YOUR ASSIGNMENT:
Give back an exact repetition of the material below, from its first line through the line that contains "assessment using fluorescence", both included, minus the pictures.

RAW DATA:
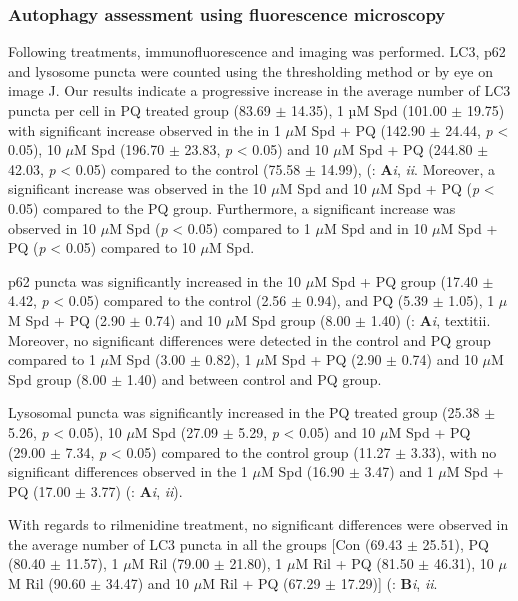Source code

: \subsubsection{Autophagy assessment using fluorescence microscopy}
Following treatments, immunofluorescence and imaging was performed. LC3, p62 and lysosome puncta were counted using the thresholding method or by eye on image J. Our results indicate a progressive increase in the average number of LC3 puncta per cell in PQ treated group (83.69 $\pm$ 14.35), 1 µM Spd (101.00 $\pm$ 19.75) with significant increase observed in the in 1 $\mu$M Spd + PQ (142.90 $\pm$ 24.44, \textit{p} < 0.05), 10 $\mu$M Spd (196.70 $\pm$ 23.83, \textit{p} < 0.05) and 10 $\mu$M Spd + PQ (244.80 $\pm$ 42.03, \textit{p} < 0.05) compared to the control (75.58 $\pm$ 14.99), (: \textbf{A}\textit{i}, \textit{ii}. Moreover, a significant increase was observed in the 10 $\mu$M Spd and 10 $\mu$M Spd + PQ (\textit{p} < 0.05) compared to the PQ group. Furthermore, a significant increase was observed in 10 $\mu$M Spd (\textit{p} < 0.05) compared to 1 $\mu$M Spd  and in 10 $\mu$M Spd + PQ (\textit{p} < 0.05) compared to 10 $\mu$M Spd.


p62 puncta was significantly increased in the 10 $\mu$M Spd + PQ group (17.40 $\pm$ 4.42, \textit{p} < 0.05) compared to the control (2.56 $\pm$ 0.94), and PQ (5.39 $\pm$ 1.05), 1 $\mu$M Spd + PQ (2.90 $\pm$ 0.74) and 10 $\mu$M Spd group (8.00 $\pm$ 1.40) (: \textbf{A}\textit{i}, textit{ii}. Moreover, no significant differences were detected in the control and PQ group compared to 1 $\mu$M Spd (3.00 $\pm$ 0.82), 1 $\mu$M Spd + PQ (2.90 $\pm$ 0.74) and 10 $\mu$M Spd group (8.00 $\pm$ 1.40) and between control and PQ group.

Lysosomal puncta was significantly increased in the PQ treated group (25.38 $\pm$ 5.26, \textit{p} < 0.05), 10 $\mu$M Spd (27.09 $\pm$ 5.29, \textit{p} < 0.05) and 10 $\mu$M Spd + PQ (29.00 $\pm$ 7.34, \textit{p} < 0.05) compared to the control group (11.27 $\pm$ 3.33), with no significant differences observed in the 1 $\mu$M Spd (16.90 $\pm$ 3.47) and 1 $\mu$M Spd + PQ (17.00 $\pm$ 3.77) (: \textbf{A}\textit{i}, \textit{ii}).

With regards to rilmenidine treatment, no significant differences were observed in the average number of LC3 puncta in all the groups [Con (69.43 $\pm$ 25.51), PQ (80.40 $\pm$ 11.57), 1 $\mu$M Ril (79.00 $\pm$ 21.80), 1 $\mu$M Ril + PQ (81.50 $\pm$ 46.31), 10 $\mu$M Ril (90.60 $\pm$ 34.47) and 10 $\mu$M Ril + PQ (67.29 $\pm$ 17.29)] (: \textbf{B}\textit{i}, \textit{ii}.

SOLUTION:
Source code

: \subsubsection{Autophagy assessment using fluorescence microscopy}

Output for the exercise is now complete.